Items from a data source |
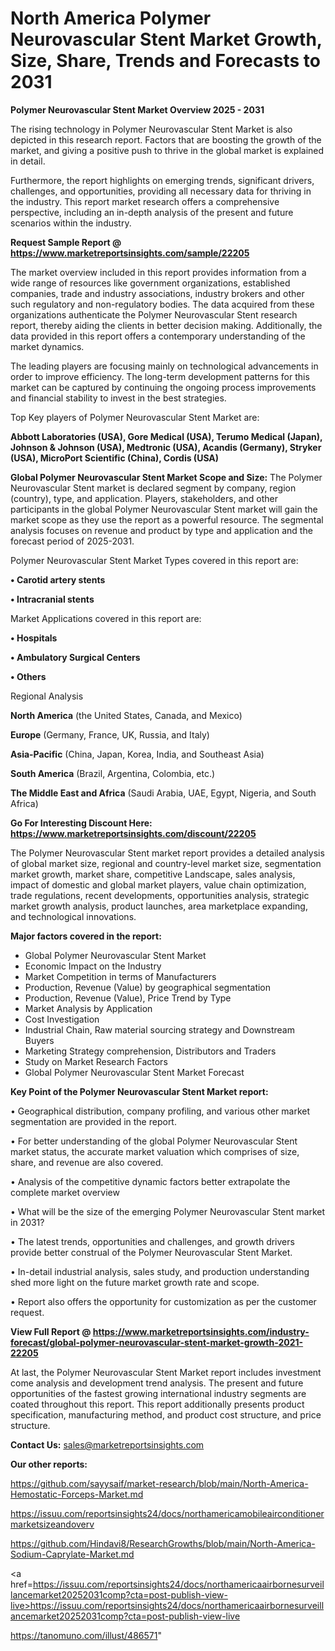 # North America Polymer Neurovascular Stent Market Growth, Size, Share, Trends and Forecasts to 2031

<Strong> Polymer Neurovascular Stent Market Overview 2025 - 2031</strong>

The rising technology in Polymer Neurovascular Stent Market is also depicted in this research report. Factors that are boosting the growth of the market, and giving a positive push to thrive in the global market is explained in detail.

Furthermore, the report highlights on emerging trends, significant drivers, challenges, and opportunities, providing all necessary data for thriving in the industry. This report market research offers a comprehensive perspective, including an in-depth analysis of the present and future scenarios within the industry.

<strong>Request Sample Report @ <a href=https://www.marketreportsinsights.com/sample/22205>https://www.marketreportsinsights.com/sample/22205</a></strong>

The market overview included in this report provides information from a wide range of resources like government organizations, established companies, trade and industry associations, industry brokers and other such regulatory and non-regulatory bodies. The data acquired from these organizations authenticate the Polymer Neurovascular Stent research report, thereby aiding the clients in better decision making. Additionally, the data provided in this report offers a contemporary understanding of the market dynamics.

The leading players are focusing mainly on technological advancements in order to improve efficiency. The long-term development patterns for this market can be captured by continuing the ongoing process improvements and financial stability to invest in the best strategies.

Top Key players of Polymer Neurovascular Stent Market are:

<strong>Abbott Laboratories (USA), Gore Medical (USA), Terumo Medical (Japan), Johnson & Johnson (USA), Medtronic (USA), Acandis (Germany), Stryker (USA), MicroPort Scientific (China), Cordis (USA)</strong>

<strong><b>Global Polymer Neurovascular Stent Market Scope and Size:</b></strong>
The Polymer Neurovascular Stent market is declared segment by company, region (country), type, and application. Players, stakeholders, and other participants in the global Polymer Neurovascular Stent market will gain the market scope as they use the report as a powerful resource. The segmental analysis focuses on revenue and product by type and application and the forecast period of 2025-2031.

Polymer Neurovascular Stent Market Types covered in this report are:

<strong>• Carotid artery stents

• Intracranial stents</strong>

Market Applications covered in this report are:

<strong>• Hospitals

• Ambulatory Surgical Centers

• Others</strong> 

Regional Analysis

<strong>North America</strong> (the United States, Canada, and Mexico)

<strong>Europe</strong> (Germany, France, UK, Russia, and Italy)

<strong>Asia-Pacific</strong> (China, Japan, Korea, India, and Southeast Asia)

<strong>South America</strong> (Brazil, Argentina, Colombia, etc.)

<strong>The Middle East and Africa</strong> (Saudi Arabia, UAE, Egypt, Nigeria, and South Africa)

<strong>Go For Interesting Discount Here: <a href=https://www.marketreportsinsights.com/discount/22205>https://www.marketreportsinsights.com/discount/22205</a></strong>

The Polymer Neurovascular Stent market report provides a detailed analysis of global market size, regional and country-level market size, segmentation market growth, market share, competitive Landscape, sales analysis, impact of domestic and global market players, value chain optimization, trade regulations, recent developments, opportunities analysis, strategic market growth analysis, product launches, area marketplace expanding, and technological innovations.

<strong><b>Major factors covered in the report:</b></strong>
<ul>
  <li>Global Polymer Neurovascular Stent Market </li>
  <li>Economic Impact on the Industry</li>
  <li>Market Competition in terms of Manufacturers</li>
  <li>Production, Revenue (Value) by geographical segmentation</li>
  <li>Production, Revenue (Value), Price Trend by Type</li>
  <li>Market Analysis by Application</li>
  <li>Cost Investigation</li>
  <li>Industrial Chain, Raw material sourcing strategy and Downstream Buyers</li>
  <li>Marketing Strategy comprehension, Distributors and Traders</li>
  <li>Study on Market Research Factors</li>
  <li>Global Polymer Neurovascular Stent Market Forecast</li>
</ul>

<strong><b>Key Point of the Polymer Neurovascular Stent Market report:</b></strong>

• Geographical distribution, company profiling, and various other market segmentation are provided in the report.

• For better understanding of the global Polymer Neurovascular Stent market status, the accurate market valuation which comprises of size, share, and revenue are also covered.

• Analysis of the competitive dynamic factors better extrapolate the complete market overview

• What will be the size of the emerging Polymer Neurovascular Stent market in 2031?

• The latest trends, opportunities and challenges, and growth drivers provide better construal of the Polymer Neurovascular Stent Market.

• In-detail industrial analysis, sales study, and production understanding shed more light on the future market growth rate and scope.

• Report also offers the opportunity for customization as per the customer request.

<strong><b>View Full Report @ <a href=https://www.marketreportsinsights.com/industry-forecast/global-polymer-neurovascular-stent-market-growth-2021-22205>https://www.marketreportsinsights.com/industry-forecast/global-polymer-neurovascular-stent-market-growth-2021-22205</a></b></strong>


At last, the Polymer Neurovascular Stent Market report includes investment come analysis and development trend analysis. The present and future opportunities of the fastest growing international industry segments are coated throughout this report. This report additionally presents product specification, manufacturing method, and product cost structure, and price structure.

<strong>Contact Us:</strong>
sales@marketreportsinsights.com

<strong>Our other reports:</strong>

<a href=https://github.com/sayysaif/market-research/blob/main/North-America-Hemostatic-Forceps-Market.md>https://github.com/sayysaif/market-research/blob/main/North-America-Hemostatic-Forceps-Market.md</a>

<a href=https://issuu.com/reportsinsights24/docs/northamericamobileairconditionermarketsizeandoverv>https://issuu.com/reportsinsights24/docs/northamericamobileairconditionermarketsizeandoverv</a>

<a href=https://github.com/Hindavi8/ResearchGrowths/blob/main/North-America-Sodium-Caprylate-Market.md>https://github.com/Hindavi8/ResearchGrowths/blob/main/North-America-Sodium-Caprylate-Market.md</a>

<a href=https://issuu.com/reportsinsights24/docs/northamericaairbornesurveillancemarket20252031comp?cta=post-publish-view-live>https://issuu.com/reportsinsights24/docs/northamericaairbornesurveillancemarket20252031comp?cta=post-publish-view-live</a>

<a href=https://tanomuno.com/illust/486571>https://tanomuno.com/illust/486571</a>"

WORK INSTRUCTION | What you give back should match the entries above exactly, except that pictures are dropped.

SOLUTION BELOW |
 # North America Polymer Neurovascular Stent Market Growth, Size, Share, Trends and Forecasts to 2031

<Strong> Polymer Neurovascular Stent Market Overview 2025 - 2031</strong>

The rising technology in Polymer Neurovascular Stent Market is also depicted in this research report. Factors that are boosting the growth of the market, and giving a positive push to thrive in the global market is explained in detail.

Furthermore, the report highlights on emerging trends, significant drivers, challenges, and opportunities, providing all necessary data for thriving in the industry. This report market research offers a comprehensive perspective, including an in-depth analysis of the present and future scenarios within the industry.

<strong>Request Sample Report @ <a href=https://www.marketreportsinsights.com/sample/22205>https://www.marketreportsinsights.com/sample/22205</a></strong>

The market overview included in this report provides information from a wide range of resources like government organizations, established companies, trade and industry associations, industry brokers and other such regulatory and non-regulatory bodies. The data acquired from these organizations authenticate the Polymer Neurovascular Stent research report, thereby aiding the clients in better decision making. Additionally, the data provided in this report offers a contemporary understanding of the market dynamics.

The leading players are focusing mainly on technological advancements in order to improve efficiency. The long-term development patterns for this market can be captured by continuing the ongoing process improvements and financial stability to invest in the best strategies.

Top Key players of Polymer Neurovascular Stent Market are:

<strong>Abbott Laboratories (USA), Gore Medical (USA), Terumo Medical (Japan), Johnson & Johnson (USA), Medtronic (USA), Acandis (Germany), Stryker (USA), MicroPort Scientific (China), Cordis (USA)</strong>

<strong><b>Global Polymer Neurovascular Stent Market Scope and Size:</b></strong>
The Polymer Neurovascular Stent market is declared segment by company, region (country), type, and application. Players, stakeholders, and other participants in the global Polymer Neurovascular Stent market will gain the market scope as they use the report as a powerful resource. The segmental analysis focuses on revenue and product by type and application and the forecast period of 2025-2031.

Polymer Neurovascular Stent Market Types covered in this report are:

<strong>• Carotid artery stents

• Intracranial stents</strong>

Market Applications covered in this report are:

<strong>• Hospitals

• Ambulatory Surgical Centers

• Others</strong> 

Regional Analysis

<strong>North America</strong> (the United States, Canada, and Mexico)

<strong>Europe</strong> (Germany, France, UK, Russia, and Italy)

<strong>Asia-Pacific</strong> (China, Japan, Korea, India, and Southeast Asia)

<strong>South America</strong> (Brazil, Argentina, Colombia, etc.)

<strong>The Middle East and Africa</strong> (Saudi Arabia, UAE, Egypt, Nigeria, and South Africa)

<strong>Go For Interesting Discount Here: <a href=https://www.marketreportsinsights.com/discount/22205>https://www.marketreportsinsights.com/discount/22205</a></strong>

The Polymer Neurovascular Stent market report provides a detailed analysis of global market size, regional and country-level market size, segmentation market growth, market share, competitive Landscape, sales analysis, impact of domestic and global market players, value chain optimization, trade regulations, recent developments, opportunities analysis, strategic market growth analysis, product launches, area marketplace expanding, and technological innovations.

<strong><b>Major factors covered in the report:</b></strong>
<ul>
  <li>Global Polymer Neurovascular Stent Market </li>
  <li>Economic Impact on the Industry</li>
  <li>Market Competition in terms of Manufacturers</li>
  <li>Production, Revenue (Value) by geographical segmentation</li>
  <li>Production, Revenue (Value), Price Trend by Type</li>
  <li>Market Analysis by Application</li>
  <li>Cost Investigation</li>
  <li>Industrial Chain, Raw material sourcing strategy and Downstream Buyers</li>
  <li>Marketing Strategy comprehension, Distributors and Traders</li>
  <li>Study on Market Research Factors</li>
  <li>Global Polymer Neurovascular Stent Market Forecast</li>
</ul>

<strong><b>Key Point of the Polymer Neurovascular Stent Market report:</b></strong>

• Geographical distribution, company profiling, and various other market segmentation are provided in the report.

• For better understanding of the global Polymer Neurovascular Stent market status, the accurate market valuation which comprises of size, share, and revenue are also covered.

• Analysis of the competitive dynamic factors better extrapolate the complete market overview

• What will be the size of the emerging Polymer Neurovascular Stent market in 2031?

• The latest trends, opportunities and challenges, and growth drivers provide better construal of the Polymer Neurovascular Stent Market.

• In-detail industrial analysis, sales study, and production understanding shed more light on the future market growth rate and scope.

• Report also offers the opportunity for customization as per the customer request.

<strong><b>View Full Report @ <a href=https://www.marketreportsinsights.com/industry-forecast/global-polymer-neurovascular-stent-market-growth-2021-22205>https://www.marketreportsinsights.com/industry-forecast/global-polymer-neurovascular-stent-market-growth-2021-22205</a></b></strong>


At last, the Polymer Neurovascular Stent Market report includes investment come analysis and development trend analysis. The present and future opportunities of the fastest growing international industry segments are coated throughout this report. This report additionally presents product specification, manufacturing method, and product cost structure, and price structure.

<strong>Contact Us:</strong>
sales@marketreportsinsights.com

<strong>Our other reports:</strong>

<a href=https://github.com/sayysaif/market-research/blob/main/North-America-Hemostatic-Forceps-Market.md>https://github.com/sayysaif/market-research/blob/main/North-America-Hemostatic-Forceps-Market.md</a>

<a href=https://issuu.com/reportsinsights24/docs/northamericamobileairconditionermarketsizeandoverv>https://issuu.com/reportsinsights24/docs/northamericamobileairconditionermarketsizeandoverv</a>

<a href=https://github.com/Hindavi8/ResearchGrowths/blob/main/North-America-Sodium-Caprylate-Market.md>https://github.com/Hindavi8/ResearchGrowths/blob/main/North-America-Sodium-Caprylate-Market.md</a>

<a href=https://issuu.com/reportsinsights24/docs/northamericaairbornesurveillancemarket20252031comp?cta=post-publish-view-live>https://issuu.com/reportsinsights24/docs/northamericaairbornesurveillancemarket20252031comp?cta=post-publish-view-live</a>

<a href=https://tanomuno.com/illust/486571>https://tanomuno.com/illust/486571</a>"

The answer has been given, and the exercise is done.